Mary Biddinger is a poet and flash fiction writer who lives in Akron, Ohio. Her novella-in-flash, The Girl with the Black Lipstick, was published by Black Lawrence Press in July 2025. She is co-editor, with Julie Brooks Barbour, of A Mollusk Without a Shell: Essays on Self-Care for Writers (University of Akron Press, 2024). Biddinger teaches literature and creative writing at the University of Akron and in the NEOMFA program.
Mary Biddinger's poems are like small movies of plays Tennessee Williams never wrote because he wasn't a woman, but would have if he had been. The depth of characterization, the vivid settings and original language create a spell not easily shaken off. Rueful wisdom shines through many of these mini-memoir poems. A terrific read.
While my focus went immediately to the prairie part of the title, it would have been better placed in the fever, for that is what this collection is...feverish. I read the poems in one long torrent of words and was nearly exhausted when I finished.
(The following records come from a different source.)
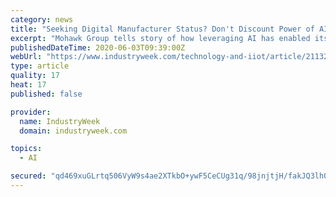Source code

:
 ```yaml
---
category: news
title: "Seeking Digital Manufacturer Status? Don't Discount Power of AI"
excerpt: "Mohawk Group tells story of how leveraging AI has enabled its success in the highly competitive CPG market. In the world of digital manufacturing, data has in many ways become a commodity. Most equipment today can generate mountains of data and inexpensive sensors enable manufacturers to quickly pull comparable data from legacy equipment."
publishedDateTime: 2020-06-03T09:39:00Z
webUrl: "https://www.industryweek.com/technology-and-iiot/article/21132190/seeking-digital-manufacturer-status-dont-discount-power-of-ai"
type: article
quality: 17
heat: 17
published: false

provider:
  name: IndustryWeek
  domain: industryweek.com

topics:
  - AI

secured: "qd469xuGLrtq506VyW9s4ae2XTkbO+ywF5CeCUg31q/98jnjtjH/fakJQ3lh0ejECwXsJI7ja8ulJo4RKUNksap1jdeFKpGbihdVFZjgFhtTzAa1G3mUDggliEyZxNTXzDrJVeHTr4H7iFpS5WC3mS6ajHXlC0TZeq+k7vDclM6xel2Va3BAxye4t4wxshfOq+WHPYAtISAapDYUlwLjJmkCeFxtB6PM9MlMiIzMVJPpvBDTnbbyn8+PYcsQu+grow4k8LiFmUIBs8AXRyENqWghYQdWPngN3LTg2AFMu3LCuWh0ix9W7kbE65t8AC9wli69fgQFY8V4N+0v94KHoM7dYeRIlcVZRiPR1IF/1nOt2jRnWhp7v0de6dYugkrFOnJc3ybc3lXoITaKLLcMlCGVZkeXJ4VQ30DP0Uo6AW/TbxgbHZhIPbUlMIufsO4ZezZB3lpk9DeIjNzKNWTbt9NWw20X5z6s9WC+PCQOKqY=;cK4A2A0kMxTbxQmeaprtgw=="
---
```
These poems are tightly wound in both language and meaning. One gets the feeling that the speaker of each poem has been waiting a long time to say whatever has been kept still and silent for too long.
Woven of both first- and second-person points of view, I never felt as if I completely knew the speakers or the "you" they addressed. This instability took some getting used to, but the concision of the lines and the surprising twists of language kept me reading long enough to gain my bearings.
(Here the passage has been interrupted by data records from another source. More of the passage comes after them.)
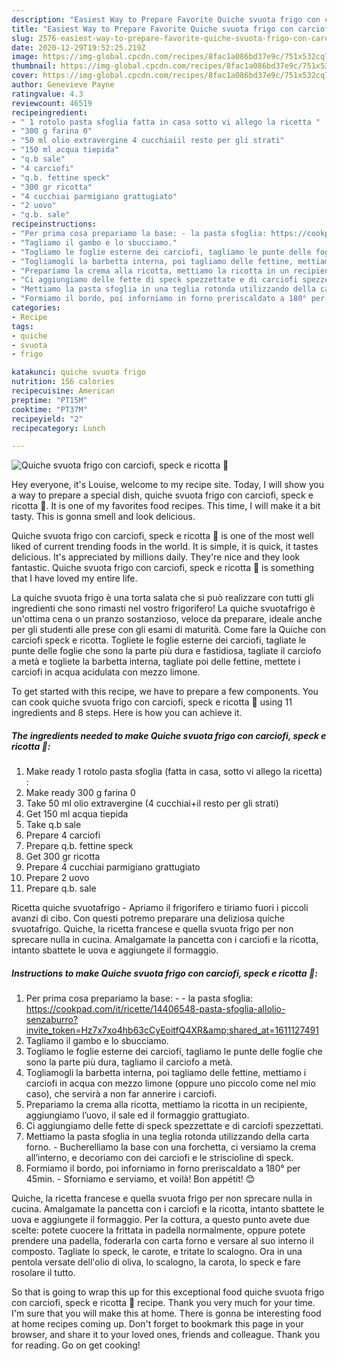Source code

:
 ```yaml
---
description: "Easiest Way to Prepare Favorite Quiche svuota frigo con carciofi, speck e ricotta 🥓"
title: "Easiest Way to Prepare Favorite Quiche svuota frigo con carciofi, speck e ricotta 🥓"
slug: 2576-easiest-way-to-prepare-favorite-quiche-svuota-frigo-con-carciofi-speck-e-ricotta
date: 2020-12-29T19:52:25.219Z
image: https://img-global.cpcdn.com/recipes/8fac1a086bd37e9c/751x532cq70/quiche-svuota-frigo-con-carciofi-speck-e-ricotta-🥓-recipe-main-photo.jpg
thumbnail: https://img-global.cpcdn.com/recipes/8fac1a086bd37e9c/751x532cq70/quiche-svuota-frigo-con-carciofi-speck-e-ricotta-🥓-recipe-main-photo.jpg
cover: https://img-global.cpcdn.com/recipes/8fac1a086bd37e9c/751x532cq70/quiche-svuota-frigo-con-carciofi-speck-e-ricotta-🥓-recipe-main-photo.jpg
author: Genevieve Payne
ratingvalue: 4.3
reviewcount: 46519
recipeingredient:
- " 1 rotolo pasta sfoglia fatta in casa sotto vi allego la ricetta "
- "300 g farina 0"
- "50 ml olio extravergine 4 cucchiaiil resto per gli strati"
- "150 ml acqua tiepida"
- "q.b sale"
- "4 carciofi"
- "q.b. fettine speck"
- "300 gr ricotta"
- "4 cucchiai parmigiano grattugiato"
- "2 uovo"
- "q.b. sale"
recipeinstructions:
- "Per prima cosa prepariamo la base: - la pasta sfoglia: https://cookpad.com/it/ricette/14406548-pasta-sfoglia-allolio-senzaburro?invite_token=Hz7x7xo4hb63cCyEoitfQ4XR&amp;shared_at=1611127491"
- "Tagliamo il gambo e lo sbucciamo."
- "Togliamo le foglie esterne dei carciofi, tagliamo le punte delle foglie che sono la parte più dura, tagliamo il carciofo a metà."
- "Togliamogli la barbetta interna, poi tagliamo delle fettine, mettiamo i carciofi in acqua con mezzo limone (oppure uno piccolo come nel mio caso), che servirà a non far annerire i carciofi."
- "Prepariamo la crema alla ricotta, mettiamo la ricotta in un recipiente, aggiungiamo l’uovo, il sale ed il formaggio grattugiato."
- "Ci aggiungiamo delle fette di speck spezzettate e di carciofi spezzettati."
- "Mettiamo la pasta sfoglia in una teglia rotonda utilizzando della carta forno.  Bucherelliamo la base con una forchetta, ci versiamo la crema all’interno, e decoriamo con dei carciofi e le striscioline di speck."
- "Formiamo il bordo, poi inforniamo in forno preriscaldato a 180° per 45min. Sforniamo e serviamo, et voilà! Bon appétit! 😊"
categories:
- Recipe
tags:
- quiche
- svuota
- frigo

katakunci: quiche svuota frigo 
nutrition: 156 calories
recipecuisine: American
preptime: "PT15M"
cooktime: "PT37M"
recipeyield: "2"
recipecategory: Lunch

---
```



![Quiche svuota frigo con carciofi, speck e ricotta 🥓](https://img-global.cpcdn.com/recipes/8fac1a086bd37e9c/751x532cq70/quiche-svuota-frigo-con-carciofi-speck-e-ricotta-🥓-recipe-main-photo.jpg)

Hey everyone, it's Louise, welcome to my recipe site. Today, I will show you a way to prepare a special dish, quiche svuota frigo con carciofi, speck e ricotta 🥓. It is one of my favorites food recipes. This time, I will make it a bit tasty. This is gonna smell and look delicious.

Quiche svuota frigo con carciofi, speck e ricotta 🥓 is one of the most well liked of current trending foods in the world. It is simple, it is quick, it tastes delicious. It's appreciated by millions daily. They're nice and they look fantastic. Quiche svuota frigo con carciofi, speck e ricotta 🥓 is something that I have loved my entire life.

La quiche svuota frigo è una torta salata che si può realizzare con tutti gli ingredienti che sono rimasti nel vostro frigorifero! La quiche svuotafrigo è un&#39;ottima cena o un pranzo sostanzioso, veloce da preparare, ideale anche per gli studenti alle prese con gli esami di maturità. Come fare la Quiche con carciofi speck e ricotta. Togliete le foglie esterne dei carciofi, tagliate le punte delle foglie che sono la parte più dura e fastidiosa, tagliate il carciofo a metà e togliete la barbetta interna, tagliate poi delle fettine, mettete i carciofi in acqua acidulata con mezzo limone.


To get started with this recipe, we have to prepare a few components. You can cook quiche svuota frigo con carciofi, speck e ricotta 🥓 using 11 ingredients and 8 steps. Here is how you can achieve it.

<!--inarticleads1-->

##### The ingredients needed to make Quiche svuota frigo con carciofi, speck e ricotta 🥓:

1. Make ready  1 rotolo pasta sfoglia (fatta in casa, sotto vi allego la ricetta) :
1. Make ready 300 g farina 0
1. Take 50 ml olio extravergine (4 cucchiai+il resto per gli strati)
1. Get 150 ml acqua tiepida
1. Take q.b sale
1. Prepare 4 carciofi
1. Prepare q.b. fettine speck
1. Get 300 gr ricotta
1. Prepare 4 cucchiai parmigiano grattugiato
1. Prepare 2 uovo
1. Prepare q.b. sale


Ricetta quiche svuotafrigo - Apriamo il frigorifero e tiriamo fuori i piccoli avanzi di cibo. Con questi potremo preparare una deliziosa quiche svuotafrigo. Quiche, la ricetta francese e quella svuota frigo per non sprecare nulla in cucina. Amalgamate la pancetta con i carciofi e la ricotta, intanto sbattete le uova e aggiungete il formaggio. 

<!--inarticleads2-->

##### Instructions to make Quiche svuota frigo con carciofi, speck e ricotta 🥓:

1. Per prima cosa prepariamo la base: - - la pasta sfoglia: https://cookpad.com/it/ricette/14406548-pasta-sfoglia-allolio-senzaburro?invite_token=Hz7x7xo4hb63cCyEoitfQ4XR&amp;shared_at=1611127491
1. Tagliamo il gambo e lo sbucciamo.
1. Togliamo le foglie esterne dei carciofi, tagliamo le punte delle foglie che sono la parte più dura, tagliamo il carciofo a metà.
1. Togliamogli la barbetta interna, poi tagliamo delle fettine, mettiamo i carciofi in acqua con mezzo limone (oppure uno piccolo come nel mio caso), che servirà a non far annerire i carciofi.
1. Prepariamo la crema alla ricotta, mettiamo la ricotta in un recipiente, aggiungiamo l’uovo, il sale ed il formaggio grattugiato.
1. Ci aggiungiamo delle fette di speck spezzettate e di carciofi spezzettati.
1. Mettiamo la pasta sfoglia in una teglia rotonda utilizzando della carta forno.  - Bucherelliamo la base con una forchetta, ci versiamo la crema all’interno, e decoriamo con dei carciofi e le striscioline di speck.
1. Formiamo il bordo, poi inforniamo in forno preriscaldato a 180° per 45min. - Sforniamo e serviamo, et voilà! Bon appétit! 😊


Quiche, la ricetta francese e quella svuota frigo per non sprecare nulla in cucina. Amalgamate la pancetta con i carciofi e la ricotta, intanto sbattete le uova e aggiungete il formaggio. Per la cottura, a questo punto avete due scelte: potete cuocere la frittata in padella normalmente, oppure potete prendere una padella, foderarla con carta forno e versare al suo interno il composto. Tagliate lo speck, le carote, e tritate lo scalogno. Ora in una pentola versate dell&#39;olio di oliva, lo scalogno, la carota, lo speck e fare rosolare il tutto. 

So that is going to wrap this up for this exceptional food quiche svuota frigo con carciofi, speck e ricotta 🥓 recipe. Thank you very much for your time. I'm sure that you will make this at home. There is gonna be interesting food at home recipes coming up. Don't forget to bookmark this page in your browser, and share it to your loved ones, friends and colleague. Thank you for reading. Go on get cooking!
Another of Biddinger's strengths is her ability to weave lyric and narrative, drawing on the most powerful elements of each. Over the course of the book a story develops of the often hard life lived at the edges of a down-on-its-luck, Midwestern town. Throughout the story, the image of the train tracks recurs, almost always with the sense of our being on the wrong side of said tracks or under the trestles where dark and dangerous events occur.
A few examples:
In "Man in Blue," the speaker describes her skin as "freckled from weeding, bee / chasing, falling down hills // and off cliffs." Later she speaks of spending the winter "foot-shackled / in a sugar beet farmer's shed, / forgetting the mending, milk, // other things with soft names." The poem ends with a blood image (blood and bleeding play a large part in the entire collection): "Ruby / handprints around my neck." Chilling. Disturbing. Wonderfully wrought.
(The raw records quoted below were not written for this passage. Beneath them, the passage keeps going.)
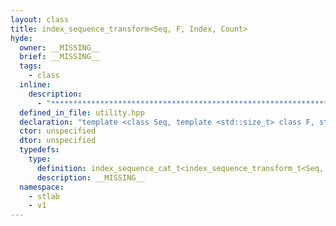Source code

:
 ```yaml
---
layout: class
title: index_sequence_transform<Seq, F, Index, Count>
hyde:
  owner: __MISSING__
  brief: __MISSING__
  tags:
    - class
  inline:
    description:
      - "***********************************************************************************************"
  defined_in_file: utility.hpp
  declaration: "template <class Seq, template <std::size_t> class F, std::size_t Index, std::size_t Count>\nstruct stlab::index_sequence_transform;"
  ctor: unspecified
  dtor: unspecified
  typedefs:
    type:
      definition: index_sequence_cat_t<index_sequence_transform_t<Seq, F, Index, Count / 2>, index_sequence_transform_t<Seq, F, Index + Count / 2, Count - Count / 2>>
      description: __MISSING__
  namespace:
    - stlab
    - v1
---
```

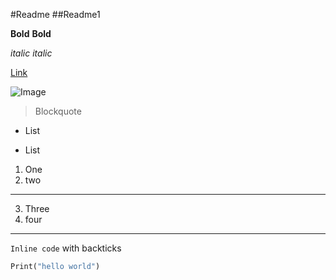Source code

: #Readme 
##Readme1

**Bold**
__Bold__

*italic*
_italic_

[Link](http://a.com)

![Image](https://cdn.pixabay.com/photo/2015/04/23/22/00/tree-736885_960_720.jpg)

> Blockquote
* List
- List

1. One
2. two

---

3) Three
4) four

***

`Inline code` with backticks

```python
Print("hello world")


```
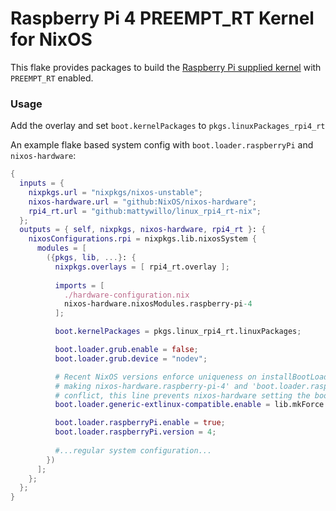 # Raspberry Pi 4 PREEMPT_RT Kernel for NixOS
This flake provides packages to build the [Raspberry Pi supplied kernel](https://github.com/raspberrypi/linux) with `PREEMPT_RT` enabled.

### Usage
Add the overlay and set `boot.kernelPackages` to `pkgs.linuxPackages_rpi4_rt`

An example flake based system config with `boot.loader.raspberryPi` and `nixos-hardware`:

``` nix
{
  inputs = {
    nixpkgs.url = "nixpkgs/nixos-unstable";
    nixos-hardware.url = "github:NixOS/nixos-hardware";
    rpi4_rt.url = "github:mattywillo/linux_rpi4_rt-nix";
  };
  outputs = { self, nixpkgs, nixos-hardware, rpi4_rt }: {
    nixosConfigurations.rpi = nixpkgs.lib.nixosSystem {
      modules = [ 
        ({pkgs, lib, ...}: { 
          nixpkgs.overlays = [ rpi4_rt.overlay ]; 
          
          imports = [
            ./hardware-configuration.nix
            nixos-hardware.nixosModules.raspberry-pi-4
          ];

          boot.kernelPackages = pkgs.linux_rpi4_rt.linuxPackages;

          boot.loader.grub.enable = false;
          boot.loader.grub.device = "nodev";

          # Recent NixOS versions enforce uniqueness on installBootLoader
          # making nixos-hardware.raspberry-pi-4' and 'boot.loader.raspberryPi'
          # conflict, this line prevents nixos-hardware setting the bootloader
          boot.loader.generic-extlinux-compatible.enable = lib.mkForce false;

          boot.loader.raspberryPi.enable = true;
          boot.loader.raspberryPi.version = 4;
          
          #...regular system configuration...
        }) 
      ];
    };
  };
}
```
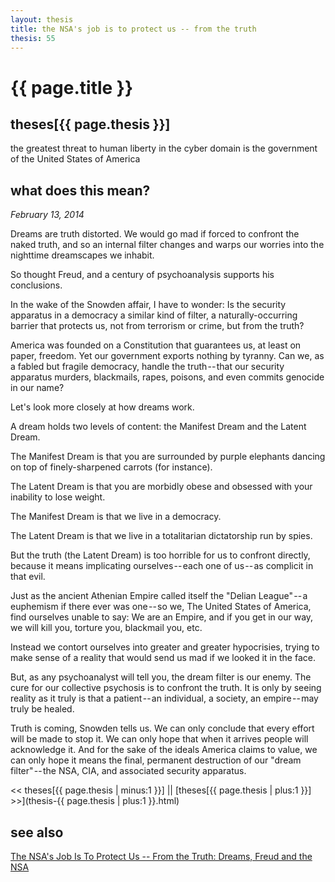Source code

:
 ```yaml
---
layout: thesis
title: the NSA's job is to protect us -- from the truth
thesis: 55
---
```


<h1 id="html">{{ page.title }}</h1>

<h2 id="html">theses[{{ page.thesis }}]</h2>

the greatest threat to human liberty in the cyber domain is the government of the United States of America

<h2 id="html">what does this mean?</h2>

*February 13, 2014*

Dreams are truth distorted. We would go mad if forced to confront the naked truth, and so an internal filter changes and warps our worries into the nighttime dreamscapes we inhabit.

So thought Freud, and a century of psychoanalysis supports his conclusions.

In the wake of the Snowden affair, I have to wonder: Is the security apparatus in a democracy a similar kind of filter, a naturally-occurring barrier that protects us, not from terrorism or crime, but from the truth?

America was founded on a Constitution that guarantees us, at least on paper, freedom. Yet our government exports nothing by tyranny. Can we, as a fabled but fragile democracy, handle the truth -- that our security apparatus murders, blackmails, rapes, poisons, and even commits genocide in our name?

Let's look more closely at how dreams work.

A dream holds two levels of content: the Manifest Dream and the Latent Dream.

The Manifest Dream is that you are surrounded by purple elephants dancing on top of finely-sharpened carrots (for instance).

The Latent Dream is that you are morbidly obese and obsessed with your inability to lose weight.

The Manifest Dream is that we live in a democracy.

The Latent Dream is that we live in a totalitarian dictatorship run by spies.

But the truth (the Latent Dream) is too horrible for us to confront directly, because it means implicating ourselves -- each one of us -- as complicit in that evil.

Just as the ancient Athenian Empire called itself the "Delian League" -- a euphemism if there ever was one -- so we, The United States of America, find ourselves unable to say: We are an Empire, and if you get in our way, we will kill you, torture you, blackmail you, etc.

Instead we contort ourselves into greater and greater hypocrisies, trying to make sense of a reality that would send us mad if we looked it in the face.

But, as any psychoanalyst will tell you, the dream filter is our enemy. The cure for our collective psychosis is to confront the truth. It is only by seeing reality as it truly is that a patient -- an individual, a society, an empire -- may truly be healed.

Truth is coming, Snowden tells us. We can only conclude that every effort will be made to stop it. We can only hope that when it arrives people will acknowledge it. And for the sake of the ideals America claims to value, we can only hope it means the final, permanent destruction of our "dream filter" -- the NSA, CIA, and associated security apparatus.



\<\< theses[{{ page.thesis | minus:1 }}]  ||  [theses[{{ page.thesis | plus:1 }}] \>\>](thesis-{{ page.thesis | plus:1 }}.html)

<h2 id="html">see also</h2>

[The NSA's Job Is To Protect Us -- From the Truth: Dreams, Freud and the NSA](https://medium.com/@toholdaquill/the-nsas-job-is-to-protect-us-from-the-truth-d1e1d4758e0f)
Here's an excerpt from "The Twins":
...There was nothing left of the night,
only train cars and breath. They could dust me for prints and find just fingertip salt and rust. You were a halo of consonants
in the dull ebb of my pulse.
In one of the last poems in the book, "Coyote," the speaker states, "I chose you over / all other disturbances." As a reader who tends to run from disturbances in my own life, I admire Biddinger for giving us poems that rush headlong into the vortex of a not always pastoral and beautiful prairie/world.
In Prairie Fever you will encounter bar fights, lick whiskey from flasks, glimpse zebras and dead girls. Biddinger tells gritty, surreal stories of the rural Midwest. Somewhat of a formalist, she makes expert use of short lines, tight couplets, and Ghazals while letting loose in the occasional prose poem. As always, a thrilling read.